Die Katastrophe ereignet sich weniger als fünf Monate, nachdem Flug MH370 verschwunden ist. Das Verschwinden des Flugzeugs auf dem Weg von Kuala Lumpur nach Peking mit 239 Personen an Bord lässt bis heute viele Fragen offen. Es wird vermutet, dass das Flugzeug im Indischen Ozean abgestürzt ist. Doch internationale Suchaktionen konnten das bisher nicht bestätigen.
Im Interview mit der Deutschen Welle erklärt Moshin Aziz, Analyst der in Kuala Lumpur ansässigen Maybank Investment Bank, welche Folgen die erneute Katastrophe für das Unternehmen Malaysia Airlines hat.
Deutsche Welle: Welche Aussichten hat Malaysia Airlines sich von der zweiten Katastrophe zu erholen?
Die Zukunft von Malaysia Airlines war ohnehin sehr düster, und der neue Zwischenfall in der Ukraine wird alles noch schlimmer machen. Ich sehe nicht, wie Malaysia Airlines in der nahen Zukunft überleben kann - zumindest in der bisherigen Form.
Selbst bevor sich der zweite Zwischenfall ereignete, waren wir sehr skeptisch, ob das Unternehmen noch ein Jahr würde durchhalten können. Es machte Verluste von über einer Million Euro pro Tag. Auf dieser Grundlage haben wir erwartet, dass Malaysia Airlines Mitte 2015 aus dem Geschäft sein würde, wenn sich nicht grundlegend etwas ändern würde. Wie gesagt, das gilt nur, wenn wir den status quo fortschreiben.
Welchen wirtschaftlichen Schaden hat das Verschwinden von Flug MH370 bereits vorher angerichtet?
Aus rein wirtschaftlicher Perspektive war der Schaden nicht sehr groß – etwa 40 Millionen Ringgit (etwa 1,16 Millionen Euro). Damit sind die direkten Ausgaben gemeint, die das Unternehmen bei der Bewältigung der Krise stemmen musste. Es ist allerdings wichtig zu betonen, dass ein Großteil der Unkosten von den Versicherungen übernommen werden. Am wichtigsten ist aber wahrscheinlich, dass es einen großen Preisverfall bei den durchschnittlichen Ticketpreisen gegeben hat, da viele Menschen nicht mehr bereit waren, hohe Preise für Tickets von Malaysia Airlines zu zahlen.

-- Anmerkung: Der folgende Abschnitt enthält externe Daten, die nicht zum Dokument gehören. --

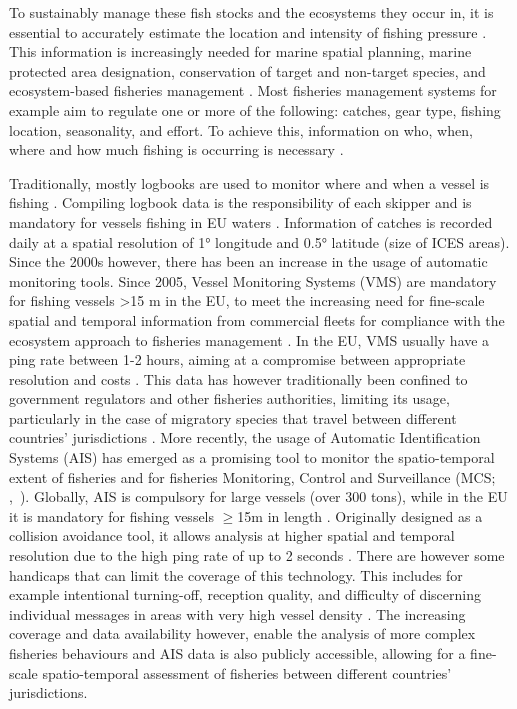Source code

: \medskip

To sustainably manage these fish stocks and the ecosystems they occur in, it is essential to
accurately estimate the location and intensity of fishing pressure
\citep{piet_fishing_indicators,russo_indicators,fishing_grounds_greece}. This information is
increasingly needed for marine spatial planning, marine protected area designation, conservation of
target and non-target species, and ecosystem-based fisheries management
\citep{vespe_map_2016,henrique_effort_estimation,tidd_importance_effort,gerritsen2010,ais_mpa_designation,ais_bycatch,ais_bird_bycatch}.
Most fisheries management systems for example aim to regulate one or more of the following:
catches, gear type, fishing location, seasonality, and effort. To achieve this, information on who,
when, where and how much fishing is occurring is necessary \citep{orofino_transparency}.

\medskip

Traditionally, mostly logbooks are used to monitor where and when a vessel is fishing
\citep{HINTZEN201231}. Compiling logbook data is the responsibility of each skipper and is
mandatory for vessels fishing in EU waters \citep{euregulation1993}. Information of catches is
recorded daily at a spatial resolution of 1° longitude and 0.5° latitude (size of ICES areas).
Since the 2000s however, there has been an increase in the usage of automatic monitoring tools.
Since 2005, Vessel Monitoring Systems (VMS) are mandatory for fishing vessels >15 m in the EU, to
meet the increasing need for fine-scale spatial and temporal information from commercial fleets for
compliance with the ecosystem approach to fisheries management
\citep{ec2003regulation,gerritsen2010}. In the EU, VMS usually have a ping rate between 1-2 hours,
aiming at a compromise between appropriate resolution and costs \citep{shepperson}. This data has
however traditionally been confined to government regulators and other fisheries authorities,
limiting its usage, particularly in the case of migratory species that travel between different
countries' jurisdictions \citep{orofino_transparency,confidentiality}. More recently, the usage of
Automatic Identification Systems (AIS) has emerged as a promising tool to monitor the
spatio-temporal extent of fisheries and for fisheries Monitoring, Control and Surveillance (MCS;
\mbox{\citeauthor{zhang_ais_mcs}, \citeyear{zhang_ais_mcs}}). Globally, AIS is compulsory for large
vessels (over 300 tons), while in the EU it is mandatory for fishing vessels $\ge$15m in length
\citep{ec2011directive}. Originally designed as a collision avoidance tool, it allows analysis at
higher spatial and temporal resolution due to the high ping rate of up to 2 seconds
\citep{taconet2019global,kontasvesselupdate}. There are however some handicaps that can limit the
coverage of this technology. This includes for example intentional turning-off, reception quality,
and difficulty of discerning individual messages in areas with very high vessel density
\citep{taconet2019global}. The increasing coverage and data availability however, enable the
analysis of more complex fisheries behaviours \citep{natale} and AIS data is also publicly
accessible, allowing for a fine-scale spatio-temporal assessment of fisheries between different
countries' jurisdictions.

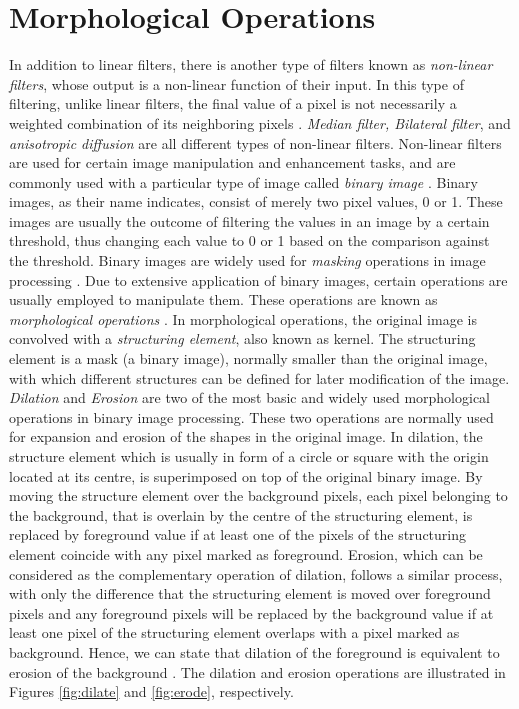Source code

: \section{Morphological Operations}
In addition to linear filters, there is another type of filters known as {\it non-linear filters}, whose output is a non-linear function of their input. 
In this type of filtering, unlike linear filters, the final value of a pixel is not necessarily 
a weighted combination of its neighboring pixels \cite{sze11}. 
{\it Median filter, Bilateral filter}, and {\it anisotropic diffusion} are all different types of non-linear filters. Non-linear filters are used for certain image manipulation 
and enhancement tasks, and are commonly used with a particular type of image called {\it binary
image} \cite{sze11}. Binary images, as their name indicates, consist of merely two pixel values, 0 or 1. These images are usually the outcome of filtering the values in an image 
by a certain threshold, thus changing each value to 0 or 1 based on the comparison against the threshold. Binary images are
widely used for {\it masking} operations in image processing \cite{sze11}. Due to extensive application of binary images, certain operations are usually employed to manipulate them. 
These operations are known as {\it morphological operations} \cite{ritt00}.
In morphological operations, the original image is convolved with a {\it structuring element}, also known as kernel. 
The structuring element is a mask (a binary image), normally smaller than the original image, 
with which different structures can be defined for later modification of the image. 
{\it Dilation} and {\it Erosion} are two of the most basic and widely used morphological operations in binary image processing.
These two operations are normally used for expansion and erosion of the shapes in the original image. 
In dilation, the structure element which is usually in form of a circle or square with the origin located at its centre, is superimposed on top of the original binary image.
By moving the structure element over the background pixels, each pixel belonging to the background, that 
is overlain by the centre of the structuring element, is replaced by foreground value if at least one of the pixels of the structuring element coincide with any pixel marked as foreground.
Erosion, which can be considered as the complementary operation of dilation, follows a similar process, with only the difference that the 
structuring element is moved over foreground pixels and any
foreground pixels will be replaced by the background value if at least one pixel of the structuring element overlaps with a pixel marked as background.
Hence, we can state that dilation of the foreground is equivalent to erosion of the background \cite{ritt00}.
The dilation and erosion operations are illustrated in Figures \ref{fig:dilate} and \ref{fig:erode}, respectively.

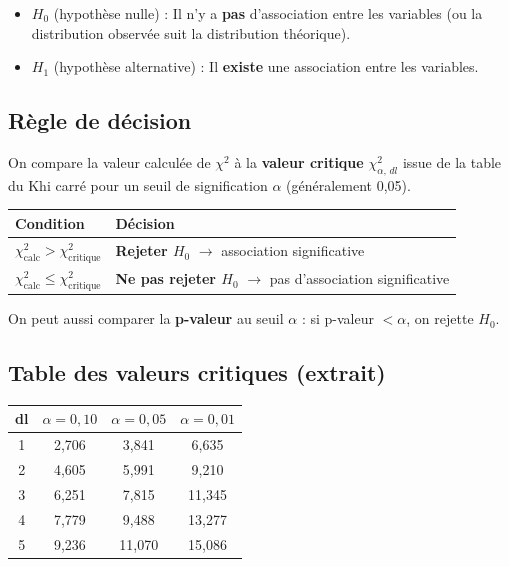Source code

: \documentclass[12pt, a4paper]{article}
\begin{document}
\begin{itemize}
  \item $H_0$ (hypothèse nulle) : Il n'y a \textbf{pas} d'association entre les variables
        (ou la distribution observée suit la distribution théorique).
  \item $H_1$ (hypothèse alternative) : Il \textbf{existe} une association entre les
        variables.
\end{itemize}

\subsection{Règle de décision}

On compare la valeur calculée de $\chi^2$ à la \textbf{valeur critique}
$\chi^2_{\alpha,\,dl}$ issue de la table du Khi carré pour un seuil de signification
$\alpha$ (généralement 0,05).

\vspace{0.5em}
\begin{center}
\begin{tabular}{lp{7cm}}
  \toprule
  \textbf{Condition} & \textbf{Décision} \\
  \midrule
  $\chi^2_{\text{calc}} > \chi^2_{\text{critique}}$ &
    \textbf{Rejeter $H_0$} $\rightarrow$ association significative \\[4pt]
  $\chi^2_{\text{calc}} \leq \chi^2_{\text{critique}}$ &
    \textbf{Ne pas rejeter $H_0$} $\rightarrow$ pas d'association significative \\
  \bottomrule
\end{tabular}
\end{center}

\vspace{0.3em}
On peut aussi comparer la \textbf{p-valeur} au seuil $\alpha$ : si p-valeur $< \alpha$,
on rejette $H_0$.

\subsection{Table des valeurs critiques (extrait)}

\vspace{0.5em}
\begin{center}
\begin{tabular}{cccc}
  \toprule
  \textbf{dl} & $\alpha = 0{,}10$ & $\alpha = 0{,}05$ & $\alpha = 0{,}01$ \\
  \midrule
  1 & 2,706 & 3,841 &  6,635 \\
  2 & 4,605 & 5,991 &  9,210 \\
  3 & 6,251 & 7,815 & 11,345 \\
  4 & 7,779 & 9,488 & 13,277 \\
  5 & 9,236 & 11,070 & 15,086 \\
  \bottomrule
\end{tabular}
\end{center}
\end{document}
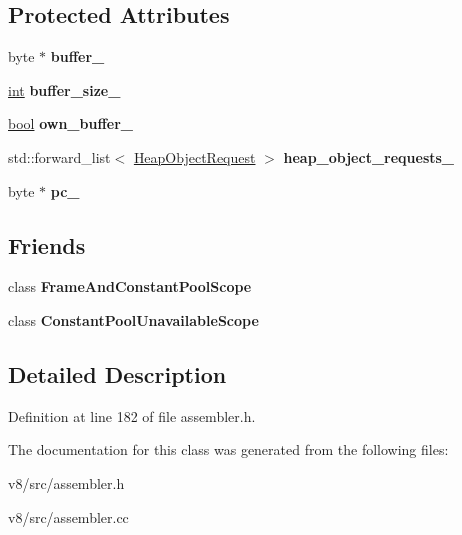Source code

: \subsection*{Protected Attributes}
\begin{DoxyCompactItemize}
\item 
\mbox{\label{classv8_1_1internal_1_1AssemblerBase_ad344ab4ee5927986bb2c17e63aa5a976}} 
byte $\ast$ {\bfseries buffer\+\_\+}
\item 
\mbox{\label{classv8_1_1internal_1_1AssemblerBase_a83cced380ff671163b1969b2ed2aa33c}} 
\mbox{\hyperlink{classint}{int}} {\bfseries buffer\+\_\+size\+\_\+}
\item 
\mbox{\label{classv8_1_1internal_1_1AssemblerBase_a9ec9983a6ada967f6b1d03551b2615d2}} 
\mbox{\hyperlink{classbool}{bool}} {\bfseries own\+\_\+buffer\+\_\+}
\item 
\mbox{\label{classv8_1_1internal_1_1AssemblerBase_a1507b5f1d1c52d86fdae1b834c083462}} 
std\+::forward\+\_\+list$<$ \mbox{\hyperlink{classv8_1_1internal_1_1HeapObjectRequest}{Heap\+Object\+Request}} $>$ {\bfseries heap\+\_\+object\+\_\+requests\+\_\+}
\item 
\mbox{\label{classv8_1_1internal_1_1AssemblerBase_ae4d9536957f5e1b5336125b9c5c4d2f8}} 
byte $\ast$ {\bfseries pc\+\_\+}
\end{DoxyCompactItemize}
\subsection*{Friends}
\begin{DoxyCompactItemize}
\item 
\mbox{\label{classv8_1_1internal_1_1AssemblerBase_aa304fe9349eea268e71b1a8e1287d56e}} 
class {\bfseries Frame\+And\+Constant\+Pool\+Scope}
\item 
\mbox{\label{classv8_1_1internal_1_1AssemblerBase_a6eeae7aab06d03635ae81dd285ddd428}} 
class {\bfseries Constant\+Pool\+Unavailable\+Scope}
\end{DoxyCompactItemize}


\subsection{Detailed Description}


Definition at line 182 of file assembler.\+h.



The documentation for this class was generated from the following files\+:\begin{DoxyCompactItemize}
\item 
v8/src/assembler.\+h\item 
v8/src/assembler.\+cc\end{DoxyCompactItemize}
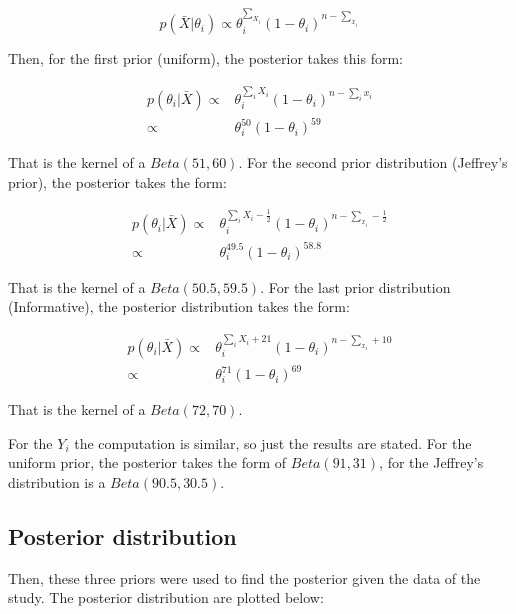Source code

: \documentclass{article}
\begin{document}
\begin{equation}
	p(\bar{X}|\theta_i) \propto \theta_i^{\sum_{X_i}} (1- \theta_i)^{n-\sum_{x_i}}
\end{equation}

Then, for the first prior (uniform), the posterior takes this form:

\begin{equation}
\begin{split}
	p(\theta_i|\bar{X}) \propto& \theta_i^{\sum_i X_i} (1- \theta_i)^{n-\sum_i x_i}\\
	\propto& \theta_i^{50} (1- \theta_i)^{59}
\end{split}
\end{equation}

That is the kernel of a $Beta(51, 60)$. For the second prior distribution (Jeffrey's prior), the posterior takes the form:

\begin{equation}
\begin{split}
	p(\theta_i|\bar{X}) \propto& \theta_i^{\sum_i X_i-\frac{1}{2}} (1- \theta_i)^{n-\sum_{x_i}-\frac{1}{2}} \\
	\propto& \theta_i^{49.5} (1- \theta_i)^{58.8}
\end{split}
\end{equation}

That is the kernel of a $Beta(50.5, 59.5)$. For the last prior distribution (Informative), the posterior distribution takes the form:

\begin{equation}
\begin{split}
	p(\theta_i|\bar{X}) \propto& \theta_i^{\sum_i X_i+21} (1- \theta_i)^{n-\sum_{x_i}+10} \\
	\propto& \theta_i^{71} (1- \theta_i)^{69}
\end{split}
\end{equation}

That is the kernel of a $Beta(72, 70)$.


For the $Y_i$ the computation is similar, so just the results are stated. For the uniform prior, the posterior takes the form of $Beta(91, 31)$, for the Jeffrey's distribution is a $Beta(90.5, 30.5)$.

\newpage
\subsection{Posterior distribution}
Then, these three priors were used to find the posterior given the data of the study. The posterior distribution are plotted below:
\end{document}
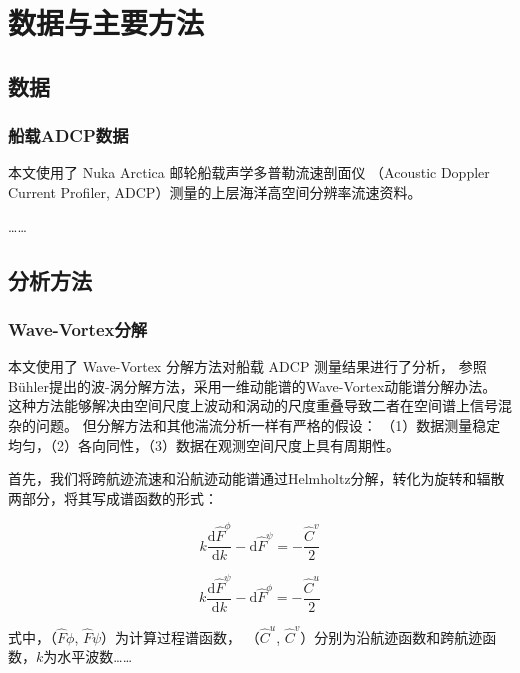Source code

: \chapter{数据与主要方法}

\section{数据}

\subsection{船载ADCP数据}

本文使用了 Nuka Arctica 邮轮船载声学多普勒流速剖面仪
（Acoustic Doppler Current Profiler, ADCP）测量的上层海洋高空间分辨率流速资料。

……

\section{分析方法}

\subsection{Wave-Vortex分解}

本文使用了 Wave-Vortex 分解方法对船载 ADCP 测量结果进行了分析，
参照Bühler提出的波-涡分解方法\cite{buhler2014wave-vortex}，采用一维动能谱的Wave-Vortex动能谱分解办法。
这种方法能够解决由空间尺度上波动和涡动的尺度重叠导致二者在空间谱上信号混杂的问题。
但分解方法和其他湍流分析一样有严格的假设：
（1）数据测量稳定均匀，（2）各向同性，（3）数据在观测空间尺度上具有周期性。

首先，我们将跨航迹流速和沿航迹动能谱通过Helmholtz分解，转化为旋转和辐散两部分，将其写成谱函数的形式：

\begin{equation}
  k\frac{\mathrm{d}\widehat{F}^{\phi}}{\mathrm{d}k} - \mathrm{d}\widehat{F}^{\psi}
    = -\frac{\widehat{C}^{v}}{2}
\end{equation}

\begin{equation}
  k\frac{\mathrm{d}\widehat{F}^{\psi}}{\mathrm{d}k} - \mathrm{d}\widehat{F}^{\phi}
    = -\frac{\widehat{C}^{u}}{2}
\end{equation}

式中，（$\widehat{F}{\phi}$, $\widehat{F}{\psi}$）为计算过程谱函数，
（$\widehat{C}^{u}$, $\widehat{C}^{v}$）分别为沿航迹函数和跨航迹函数，$k$为水平波数……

Haben sich auch die Passagierzahl verringert?
Es gab nur einen kleinen Rückgang. Das betraf vor allem die Länder China und Australien. Überall sonst blieb das Passagieraufkommen erhalten. Ich beziehe mich dabei auf Daten aus den Monaten April und Mai.
Hat es jemals zuvor eine derartige Häufung von katastrophalen Zwischenfällen bei einer Fluglinie gegeben?
Nein. Das ist ein beispielloser Vorfall in der hundertjährigen Geschichte der Luftfahrt. Keine Fluggesellschaft war jemals mit einer derartigen Herausforderung konfrontiert wie Malaysia Airlines: zwei große Katastrophen innerhalb von fünf Monaten.
Viele Fluggesellschaften haben tragische Unfälle erlebt. Wir haben beobachtet, dass Fluggesellschaften, die mit derartigen Vorfällen konfrontiert waren, nach vier oder fünf Monaten wieder zum Alltag zurückgekehrt waren. Nach dieser Zeitspanne beginnen die Menschen sich wieder sicher zu fühlen, sie wollen die Vergangenheit hinter sich lassen und wieder in die Zukunft blicken. Die letzte Katastrophe liegt aber noch nicht einmal fünf Monate zurück – und jetzt haben wir es mit einem Doppelschlag zu tun.
Deshalb denke ich, dass die Stimmung gegenüber Malaysia Airlines jetzt vor allem negativ ist. Viele Menschen in Asien sind abergläubisch und werden Malaysia Airlines jetzt wahrscheinlich meiden, weil sie denken, dass ein Fluch auf dem Unternehmen lastet. Das mag verrückt klingen, aber leider basiert die Wahrnehmung der Menschen nicht immer auf realistischen Tatsachen. Es wird lange dauern, bis diese negative Wahrnehmung wieder kippt.
Wie wichtig ist Vertrauen in der Luftfahrtbranche?
Es ist unerlässlich. Unter normalen Umständen geht alles über den Preis. Wer den besten Preis bietet, gewinnt, aber wenn es kein grundlegendes Vertrauen in die Sicherheit gibt, kann man mit den Preisen heruntergehen soviel man will: Die Nachfrage wird gering bleiben.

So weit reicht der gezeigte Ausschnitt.